Why Was A Regular Wireless Operator At British Embassy In Paris Booted From His Post Minutes Before Princess Diana Left The Paris Ritz Hotel?

The weekend of Princess Diana's death a spokesperson at the British embassy in Paris claimed that staff there were unaware that the princess happened to be in Paris. YEAH RIGHT! Why then was a very senior Royal Courtier seen at the embassy half an hour before the crash!

The senior courtier seen at the embassy a bare half hour before the crash (according to what appears to be a very credible witness) was none other than Sir Robert Fellowes (currently Lord Fellowes) private secretary to the Queen and brother-in-law to Princess Diana. Lord Fellowes is married to the late princess' sister, Lady Jane Fellowes.

Lord Fellowes has been described as a man totally devoted to the monarchy and the Queen and in the graphic words of a senior British politician he is a man who well understands that the description of his duties entail him to "throw himself in front of the bullets before they hit the Monarch!"

In the words of constitutional expert Vernon Bogdanor, the position of Private Secretary to the Monarch is `one of the most important posts in the British system of government and a mainstay in the institution of constitutional monarchy' and must `guard the constitutional position of the sovereign.'

Lord Fellowes possessed all the characteristics and qualifications necessary to excel as Private Secretary to the Monarch. As Labor politician Harold Laski put it:

"he must know all that is going on; he must be ready to advise upon all. But he must never so advise that he seems to influence the decision taken by the Queen in terms of the premises of his own thought. He is the confidant of all ministers, but he must never leave the impression that he is anybody's man. He must intrude without ever seeming to intrude.

He must learn how to deflect the lightning from others. He must be able to carry the burden of her mistakes. He must not know the meaning of fatigue. Receiving a thousand secrets, he must discriminate between what may emerge and what shall remain obscure ...It is a life passed amid cir[censored] stances in which the most trifling incident may lead to a major disaster."

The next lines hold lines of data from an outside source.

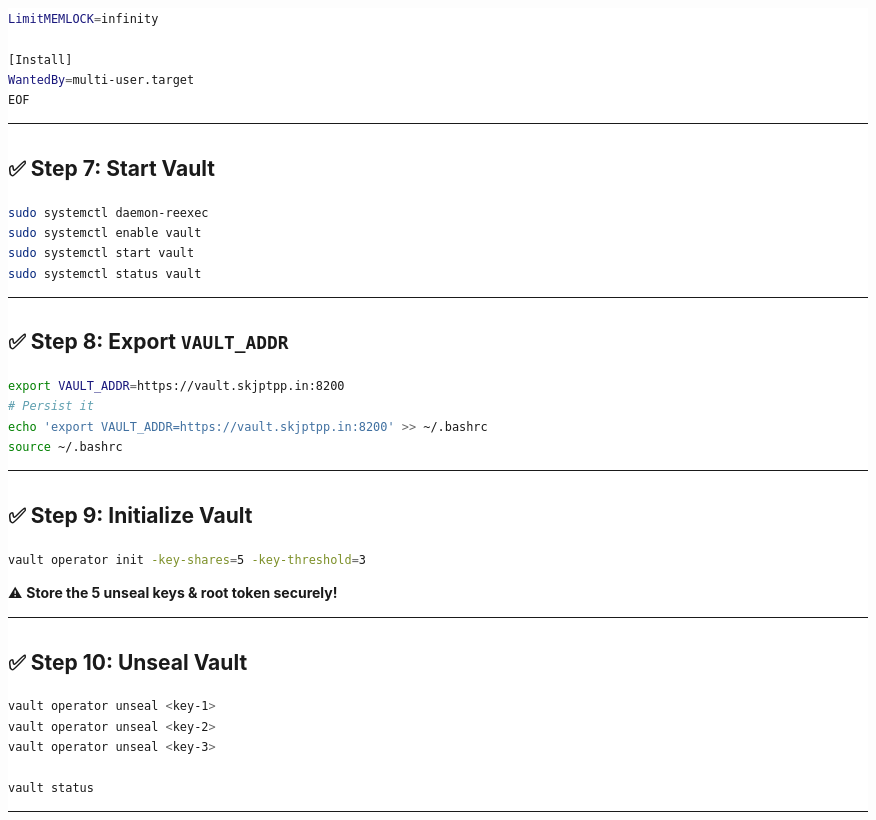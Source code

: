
 ```bash
LimitMEMLOCK=infinity

[Install]
WantedBy=multi-user.target
EOF
```

---

## ✅ Step 7: Start Vault

```bash
sudo systemctl daemon-reexec
sudo systemctl enable vault
sudo systemctl start vault
sudo systemctl status vault
```

---

## ✅ Step 8: Export `VAULT_ADDR`

```bash
export VAULT_ADDR=https://vault.skjptpp.in:8200
# Persist it
echo 'export VAULT_ADDR=https://vault.skjptpp.in:8200' >> ~/.bashrc
source ~/.bashrc
```

---

## ✅ Step 9: Initialize Vault

```bash
vault operator init -key-shares=5 -key-threshold=3
```

⚠️ **Store the 5 unseal keys & root token securely!**

---

## ✅ Step 10: Unseal Vault

```bash
vault operator unseal <key-1>
vault operator unseal <key-2>
vault operator unseal <key-3>

vault status
```

---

Coincidentally, the weekend that Princess Diana died, deputy Private Secretary Sir Robin Janvrin was on duty because his superior Sir Robert Fellowes had taken the weekend off. Subsequently in the investigation covering the death of Princess Diana Lord Fellowes was asked to account for his whereabouts that weekend.

His response was that he was at his Norfolk estate in England with his wife and most certainly not in Paris!

However the wireless operator on duty at the British Embassy that weekend has an entirely different recollection of the matter:

What The Wireless Operator Witnessed On August 31, 1997

Apparently a few minutes to midnight, on August 30th, 1997, the regular wireless operator at the British Embassy in Paris was booted out of his office (the communications room which rela[censored] and handled encrypted messages between the embassy and various sensitive locations within the UK).

Sworn to The Official Secrets Act until 2000 (hence his silence), the wireless operator in question had the following astounding recollection about how events unfolded that night:

A few minutes to midnight, two well-spoken public school types (takes one to know one) burst into the communications room and ordered him to vacate the room and not return until otherwise informed to the contrary!

Years later he angrily identified one of the men who kicked him out as follows: "It was that b*****d Fellowes. He turfed me out of my own office. He was in Paris the night Diana died!"